世界で猛威を振るっている新型コロナウィルス。緊急事態が宣言され、1カ月近くが経過し、様々な業種への自粛要請で多くの企業が危機的状況になっています。社会の機能不全は長期化の様相を呈し、私たち葬儀業界でも自粛要請の影響で、火葬場に同行できる人数が制限され、葬儀の縮小化が進み、本来であれば、たくさんの方々に見送られるべき人のご葬儀を行うことが大変難しくなっています。そして、それに伴い生花、仕出し、返礼品などの関連業者にも影響が及んでいます。

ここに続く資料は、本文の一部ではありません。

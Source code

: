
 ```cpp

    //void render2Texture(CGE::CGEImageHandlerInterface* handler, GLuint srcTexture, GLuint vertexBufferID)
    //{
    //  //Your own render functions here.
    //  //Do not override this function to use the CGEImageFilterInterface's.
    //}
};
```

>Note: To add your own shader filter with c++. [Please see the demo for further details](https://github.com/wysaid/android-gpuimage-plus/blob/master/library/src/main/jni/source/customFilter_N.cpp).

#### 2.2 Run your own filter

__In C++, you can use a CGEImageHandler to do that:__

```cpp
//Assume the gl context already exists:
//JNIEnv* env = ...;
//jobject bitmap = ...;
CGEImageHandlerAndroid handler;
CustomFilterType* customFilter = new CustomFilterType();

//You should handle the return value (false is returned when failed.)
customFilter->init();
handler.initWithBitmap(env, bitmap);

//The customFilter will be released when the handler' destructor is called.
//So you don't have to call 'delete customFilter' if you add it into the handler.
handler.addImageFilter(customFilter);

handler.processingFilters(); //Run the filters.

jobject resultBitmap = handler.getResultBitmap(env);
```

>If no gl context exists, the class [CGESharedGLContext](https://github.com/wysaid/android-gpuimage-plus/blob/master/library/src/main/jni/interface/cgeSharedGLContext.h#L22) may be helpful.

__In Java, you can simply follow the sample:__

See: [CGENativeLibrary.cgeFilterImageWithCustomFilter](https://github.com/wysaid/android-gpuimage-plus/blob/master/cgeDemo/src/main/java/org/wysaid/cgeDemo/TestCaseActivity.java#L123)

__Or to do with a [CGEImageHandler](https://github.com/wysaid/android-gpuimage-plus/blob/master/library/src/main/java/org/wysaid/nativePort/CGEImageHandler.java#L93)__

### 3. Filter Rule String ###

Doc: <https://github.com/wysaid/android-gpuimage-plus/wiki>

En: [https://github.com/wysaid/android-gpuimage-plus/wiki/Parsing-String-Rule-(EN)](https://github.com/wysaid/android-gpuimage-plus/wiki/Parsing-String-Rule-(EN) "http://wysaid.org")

 緊急事態宣言よりも前、感染が世界に少しずつ広がり始めていた時、私は「きっとすぐに治るだろう」「人は強い、きっとすぐにウィルスも封じ込める」と、対岸の火事のように現実味が今ひとつなく、ぼんやりと光景を眺めておりました。

 しかし、そんな中で、衝撃的だった「志村 けんさん」のコロナ感染による「死」。老若男女に愛されたお茶の間の大スターの、あっという間の「死」はコロナウィルスの恐ろしさを一瞬で知らせるところとなりました。多くの人を楽しませ、家庭に笑いを届けてくれた方の無言の帰宅は、あまりにも虚しく、そして何よりも、お兄さんの言葉は、葬儀者として衝撃的で胸に刺さる思いでした。「病院の霊安室に行ったが、本人の顔を見ることができなかった」「お骨も拾うことができなかった」と・・・
 ご遺族様にとって、お骨を一つ一つ拾い上げることは、死を受け入れることの大切なプロセスの一つです。志村さんのご遺族はそれができず、本当に無念であったことだと思います。「もしかしたら生きているのかもしれない」「亡くなったのは、何かの間違いかもしれない」と考えてしまう方もおられたかもしれません。

 今、日本が諸外国に比べ、感染者数、死亡者数共に少ない現状で留まっていられるのは、皆様が生活の中で、たくさんの事を自粛していることが大きな力になっています。そして、そんな中で現在も変わらず、懸命に働いている医療従事者の方々、運送業者方々、食品スーパーの方々などが、私達の生活を支えてくれています。そうした方々の想いと決意を無駄にしない為に、これ以上、悲しい思いをされる方を増やさない為に、一刻も早い終息を迎え、来年の今頃には、親しい人達と力一杯手を握り合えるように、今はただ自分にできる事を精一杯行ってゆこうと強く心に思っています。これを読んでくださる皆様のご健康とご多幸を心から強くお祈り申し上げます。